Easily Tricked, IRS Employees Fail Password Audit

How do you get an IRS employee to change a sensitive password?

Why, you simply call him up and ask.

According to the results of a security test run by the Treasury Department's Inspector General for the Tax Administration, IRS workers are highly susceptible to social engineering tricks. In fact, researchers made 102 phone calls to agency employees, including managers and a contractor, and posed as computer support help desk workers. The callers told the employees that to correct a computer problem, they needed to provide their user names and to change their passwords to one the investigators suggested.

Out of the 102 people contacted, 61 complied with the request, according to the Inspector General's report. That's a 60% success -- or in this case, failure -- rate.

The report also showed that only eight out of the 102 people contacted appropriate administrators to report the test calls or check to see if they were legitimate.

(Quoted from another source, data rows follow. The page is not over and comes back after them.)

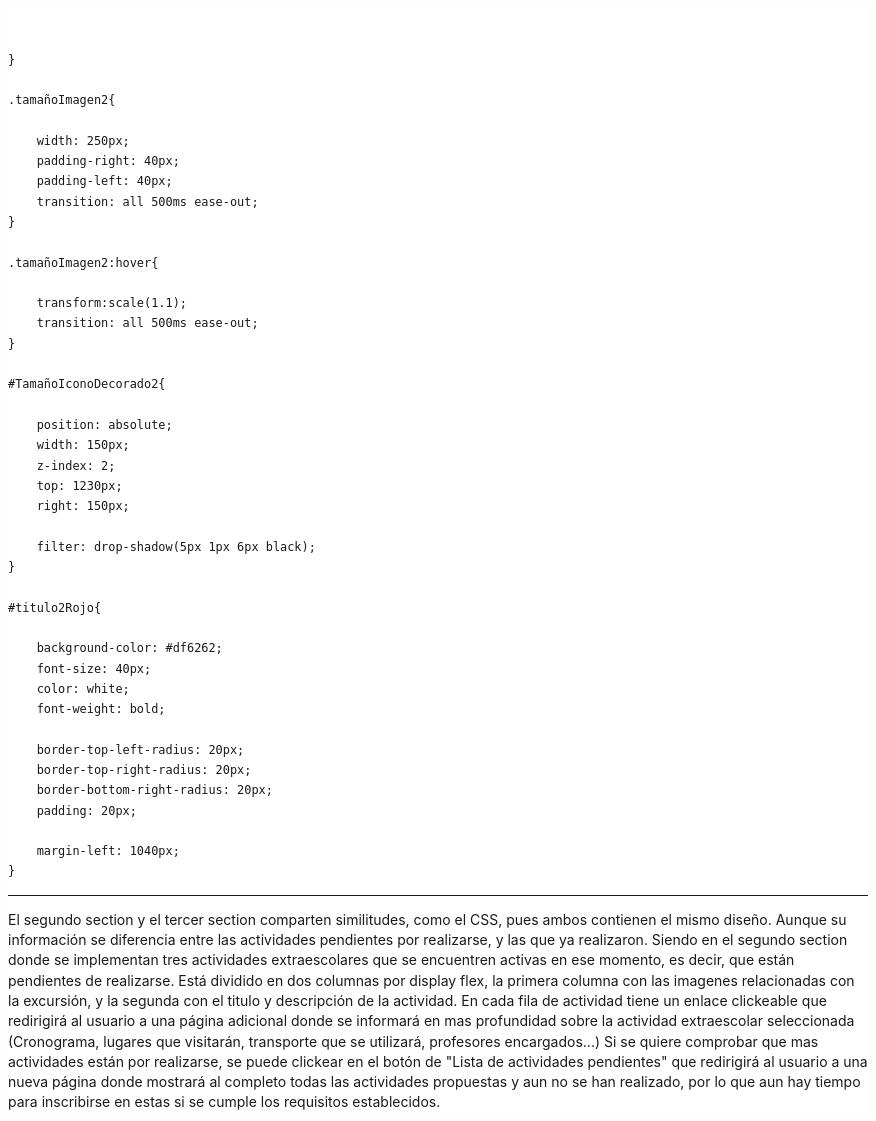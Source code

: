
 ```


}

.tamañoImagen2{

    width: 250px;
    padding-right: 40px;
    padding-left: 40px;
    transition: all 500ms ease-out;
}

.tamañoImagen2:hover{

    transform:scale(1.1);
    transition: all 500ms ease-out;
}

#TamañoIconoDecorado2{

    position: absolute;
    width: 150px;
    z-index: 2;
    top: 1230px;
    right: 150px;

    filter: drop-shadow(5px 1px 6px black);
}

#titulo2Rojo{

    background-color: #df6262;
    font-size: 40px;
    color: white;
    font-weight: bold;
    
    border-top-left-radius: 20px;
    border-top-right-radius: 20px;
    border-bottom-right-radius: 20px;
    padding: 20px;
    
    margin-left: 1040px;
}
```
______________________________________________________________________________________________________________________________________________________________________________


El segundo section y el tercer section comparten similitudes, como el CSS, pues ambos contienen el mismo diseño. Aunque su información se diferencia entre las actividades pendientes por realizarse, y las que ya realizaron. Siendo en el segundo section donde se implementan tres actividades extraescolares que se encuentren activas en ese momento, es decir, que están pendientes de realizarse. Está dividido en dos columnas por display flex, la primera columna con las imagenes relacionadas con la excursión, y la segunda con el titulo y descripción de la actividad. En cada fila de actividad tiene un enlace clickeable que redirigirá al usuario a una página adicional donde se informará en mas profundidad sobre la actividad extraescolar seleccionada (Cronograma, lugares que visitarán, transporte que se utilizará, profesores encargados...) Si se quiere comprobar que mas actividades están por realizarse, se puede clickear en el botón de "Lista de actividades pendientes" que redirigirá al usuario a una nueva página donde mostrará al completo todas las actividades propuestas y aun no se han realizado, por lo que aun hay tiempo para inscribirse en estas si se cumple los requisitos establecidos.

"The above conditions were particularly alarming because we had conducted similar social engineering test telephone calls in August 2001 and December 2004," wrote Michael R. Phillips, deputy inspector general for audits, in his report. "Our 2001 and 2004 test calls yielded 71% and 35% noncompliance rates, respectively. In response to these two prior audits, the IRS took corrective actions to raise awareness of password protection requirements and social engineering attempts. However, the corrective actions have not been effective."

This isn't the agency's first bad security report this year.

In April, the government reported that the IRS lost 490 computers between 2003 and 2006, and is not adequately protecting sensitive taxpayer information. Treasury's Inspector General said in a report last month that the IRS is not only losing hundreds of computers and storage devices, but is failing to encrypt data and is using weak passwords.

This earlier audit also reported that because of the missing computers, personal information was compromised for at least 2,359 U.S. taxpayers. But the total can't be calculated because records don't list what information was stored on many of the machines.

The IRS, which has 100,000 employees, annually handles 220 million tax returns, which contain personal financial and identifying information, like addresses and Social Security numbers. The agency has issued 47,000 laptops to employees.

In the latest report, Phillips noted that researchers also asked the IRS employees why they didn't comply with the agency's password security policies. Some workers responded that the call sounded legitimate, while others said they didn't think changing their password was the same as disclosing it.

"Based on the results of this audit, we conclude employees either do not fully understand security requirements for password protection or do not place a sufficiently high priority on protecting taxpayer data in their day-to-day work," Phillips added.

The report also noted that when employees are susceptible to social engineering attempts, the IRS is put at risk of providing hackers access to computer resources and taxpayer information. And when attempts at social engineering are not reported to appropriate personnel, the agency cannot investigate the attacks and take steps to curb any breaches.

The auditors recommended that the IRS continue its employee training efforts, conduct periodic internal social engineering tests, and discipline employees security violations spring from carelessness or negligence.